Whatever happened to cohearent thinking?
It feels masochistic, but I keep reading columns on how tax needs to change, and it doesn't feel transparent, cohesive or broad enough.
What is most disconcerting is that the discourse on tax has no accompanying discussion of building national prosperity by improving productivity, adding value, creating employment, making it easier to get things done rather than harder, and all that other active, nation-building stuff that's been ignored for far too long in favour of a kludgeocratic expediency that's painted us in to an economic corner.
It's apparently too hard: is what we've got, and the narrow policy niches being discussed, seriously the best policy we can create?
The discussion is stuck in an adversarial, ideological rut that the state is to be the agency to use tax to redistribute wealth, rather than creating policy that is far broader and more cohesive than isolated tax measures, to support intelligent, collaborative choices to more equitably grow the pie for everyone.

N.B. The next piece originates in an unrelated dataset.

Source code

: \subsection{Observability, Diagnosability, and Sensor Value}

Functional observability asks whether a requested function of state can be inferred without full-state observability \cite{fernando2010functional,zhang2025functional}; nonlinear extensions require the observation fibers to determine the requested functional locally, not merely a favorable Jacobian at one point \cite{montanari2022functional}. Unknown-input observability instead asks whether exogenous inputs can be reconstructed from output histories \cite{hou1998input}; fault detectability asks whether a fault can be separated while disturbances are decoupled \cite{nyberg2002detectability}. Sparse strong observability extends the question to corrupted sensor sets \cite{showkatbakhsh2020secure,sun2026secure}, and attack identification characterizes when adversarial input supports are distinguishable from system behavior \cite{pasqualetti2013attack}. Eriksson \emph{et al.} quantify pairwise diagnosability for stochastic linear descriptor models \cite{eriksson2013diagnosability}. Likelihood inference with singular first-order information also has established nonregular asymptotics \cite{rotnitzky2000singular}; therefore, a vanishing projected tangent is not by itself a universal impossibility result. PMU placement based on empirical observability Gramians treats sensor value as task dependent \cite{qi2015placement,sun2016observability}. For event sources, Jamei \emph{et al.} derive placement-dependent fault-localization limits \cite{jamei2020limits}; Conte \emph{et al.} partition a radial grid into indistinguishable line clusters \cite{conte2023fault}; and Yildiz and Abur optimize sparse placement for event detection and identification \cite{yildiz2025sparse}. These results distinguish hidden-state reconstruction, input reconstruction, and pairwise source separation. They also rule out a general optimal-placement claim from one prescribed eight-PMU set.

We do need to change the way tax is levied as the property market (among other behaviours) has distorted the way the country runs and has crippled investment in productive business (among other activities). But is applying fair return, rather than on realisation, the best way to do it? It assuredly does not reflect risk.
Will the quest for policy purity, around things like exempting a family home, to capture small parts of the tax base, create perceptions of unfairness that cripple both public acceptability and practical implementation? Perfection is looking a lot like the enemy of the good.
As always, there are damn-all numbers and evidence being used in the debate. There are simple examples. How much land is being banked and driving up prices? How many houses are sitting vacant to hoover up the capital gains? How many owners own how many houses? What are periods of ownership looking like? The list of omitted data that would aid decision making is seemingly endless - or least not widely used in the public domain.